WEIGHING THE AMAZON RIVER has been accomplished by watching the rise and fall
of the Earth's crust with a Global Positioning Service (GPS) unit over several
years as the river floods and drains during its seasonal cycles.  GPS, through
its network of satellites and carefully staged series of signals timed with
exquisite precision by atomic clocks, can provide information about the
position at the Earth's surface with horizontal uncertainty of about 1 mm and a
vertical uncertainty of about 9 mm.  Repeated measurements made over several
years yield velocity measurements for any spot to an accuracy of about 1
mm/year.  Around the wide world, a typical land movement up or down will be
about 2 to 10 mm/year.  But in large tropical drainage areas, with huge volumes
of water pressing down on a river channel and floodplain, the oscillation can
be bigger.  Indeed, the peak-to-peak amplitude reported in this present
measurement amounts to 50-75 mm/year.  When the river is heavy, the land sinks
down.  Later, when the river lessens, the land rebounds.Scientists from the
Instituto Brasileiro de Geografia e Estatistica and the Instituto Nacional de
Pesquisas da Amazonas (Brazil), and from Ohio State University, the University
of Memphis, and University of Hawaii (US), saw the biggest displacement in
Manaus, Brazil.  One of the researchers, Michael Bevis of Ohio State, said that
they were surprised by the size of the oscillation.  (Bevis et al., Geophysical
Research Letters, 15 September 2005; contact Mike Bevis at mbevis@osu.edu or
Doug Alsdorf at alsdorf@geology.ohio-state.edu; see also www.mps.ohio-state.edu
; article at http://www.agu.org/pubs/crossref/2005.../2005GL023491.shtml )
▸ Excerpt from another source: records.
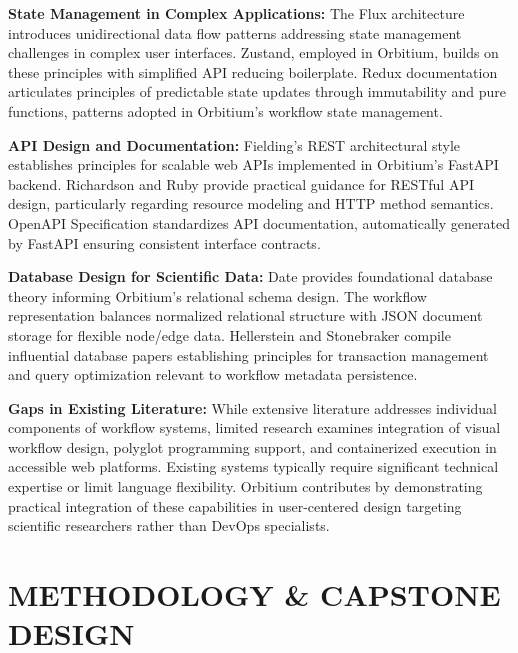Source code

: \documentclass[12pt]{article}
\begin{document}
\hspace{\parindent}\textbf{State Management in Complex Applications:} The Flux architecture \cite{flux2014facebook} introduces unidirectional data flow patterns addressing state management challenges in complex user interfaces. Zustand, employed in Orbitium, builds on these principles with simplified API reducing boilerplate. Redux documentation \cite{redux2015abramov} articulates principles of predictable state updates through immutability and pure functions, patterns adopted in Orbitium's workflow state management.

\hspace{\parindent}\textbf{API Design and Documentation:} Fielding's \cite{fielding2000architectural} REST architectural style establishes principles for scalable web APIs implemented in Orbitium's FastAPI backend. Richardson and Ruby \cite{richardson2008restful} provide practical guidance for RESTful API design, particularly regarding resource modeling and HTTP method semantics. OpenAPI Specification \cite{openapi2021specification} standardizes API documentation, automatically generated by FastAPI ensuring consistent interface contracts.

\hspace{\parindent}\textbf{Database Design for Scientific Data:} Date \cite{date2003database} provides foundational database theory informing Orbitium's relational schema design. The workflow representation balances normalized relational structure with JSON document storage for flexible node/edge data. Hellerstein and Stonebraker \cite{hellerstein2005readings} compile influential database papers establishing principles for transaction management and query optimization relevant to workflow metadata persistence.

\hspace{\parindent}\textbf{Gaps in Existing Literature:} While extensive literature addresses individual components of workflow systems, limited research examines integration of visual workflow design, polyglot programming support, and containerized execution in accessible web platforms. Existing systems typically require significant technical expertise or limit language flexibility. Orbitium contributes by demonstrating practical integration of these capabilities in user-centered design targeting scientific researchers rather than DevOps specialists.

\newpage
\section{METHODOLOGY \& CAPSTONE DESIGN}
\end{document}
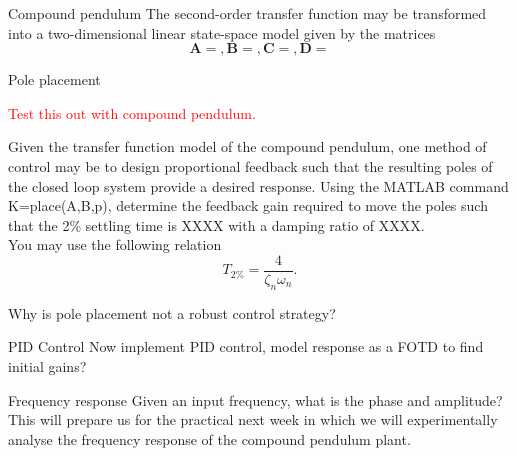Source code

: \documentclass[9pt]{beamer-control}
\begin{document}
\begin{frame}{Compound pendulum}
The second-order transfer function may be transformed into a two-dimensional linear state-space model given by the matrices
\[\mathbf{A} = , \mathbf{B} = , \mathbf{C} = , \mathbf{D}=  \]
\end{frame}



\begin{frame}{Pole placement}

\textcolor{red}{Test this out with compound pendulum.}

Given the transfer function model of the compound pendulum, one method of control may be to design proportional feedback such that the resulting poles of the closed loop system provide a desired response. Using the MATLAB command K=place(A,B,p), determine the feedback gain required to move the poles such that the 2\% settling time is XXXX with a damping ratio of XXXX. \\
You may use the following relation
\[ T_{2\%} = \frac{4}{\zeta_n \omega_n}. \]

Why is pole placement not a robust control strategy?


\end{frame}


\begin{frame}{PID Control}
Now implement PID control, model response as a FOTD to find initial gains?
\end{frame}



\begin{frame}{Frequency response}
Given an input frequency, what is the phase and amplitude? \\

This will prepare us for the practical next week in which we will experimentally analyse the frequency response of the compound pendulum plant.
\end{frame}


\SUMMARYFRAME
\end{document}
FIRST BEC IN A SOLID.  A Bose-Einstein condensate (BEC) has been observed in a
solid material for the first time.  The BEC in this case is not a collection of
atoms but rather a collection of particle-like excitations in the solid called
"magnons." In the presence of extremely high magnetic fields, atoms with an
intrinsic magnetism of their own (as represented by a spin vector) can be
oriented all in one direction if the field strength is larger than a certain
value.  In this configuration a small input of energy can tilt some of the
spins out of the general formation.  The successive tilting of spins can take
the form of a wave moving through the sample.  If also the temperature of the
sample is extremely low, then the moving wave can be considered as a
particle-like (or
quasiparticle) entity, much as mechanical vibrations in a solid can be
construed as sound waves or as phonons.  A magnon is such a moving
magnetic-spin disturbance.  What the present experiment observes is a
condensation of magnons if the magnetic field is lower than the critical
strength and the temperature is below a characteristic value.  The work was
carried out by a group of scientists from these institutions: Max Planck
Institute for Chemical Physics of Solids (MPI, CPfS), Dresden; JINR Lab, Dubna;
Oxford University; and Adam Mickiewicz University, Poznan.  They used a
antiferromagnetic material (in which the spins of neighboring atoms tend to be
alternately aligned up and down) with a chemical composition of Cs2CuCl4.  The
temperatures were in the mK range and the external magnetic field used was at
high as 12 T (120,000 gauss).  In an atomic BEC, dilute vapors of atoms
(typically a million or so at a time) are chilled until they enter into a
single quantum state, as if all the atoms were one atom. In a magnon BEC what
is formed is a monolithic static magnetic alignment in the solid.  About 10^23
magnons participate in the condensation.  A magnon BEC had been predicted
several years ago but not realized unambiguously until this work.  The evidence
for condensation is that the material undergoes a phase transition at a
critical temperature dependent on the size of the external field used.  What
the researchers look for is a significant change in the measured heat capacity
(the energy needed to raise the material's temperature by a certain amount). 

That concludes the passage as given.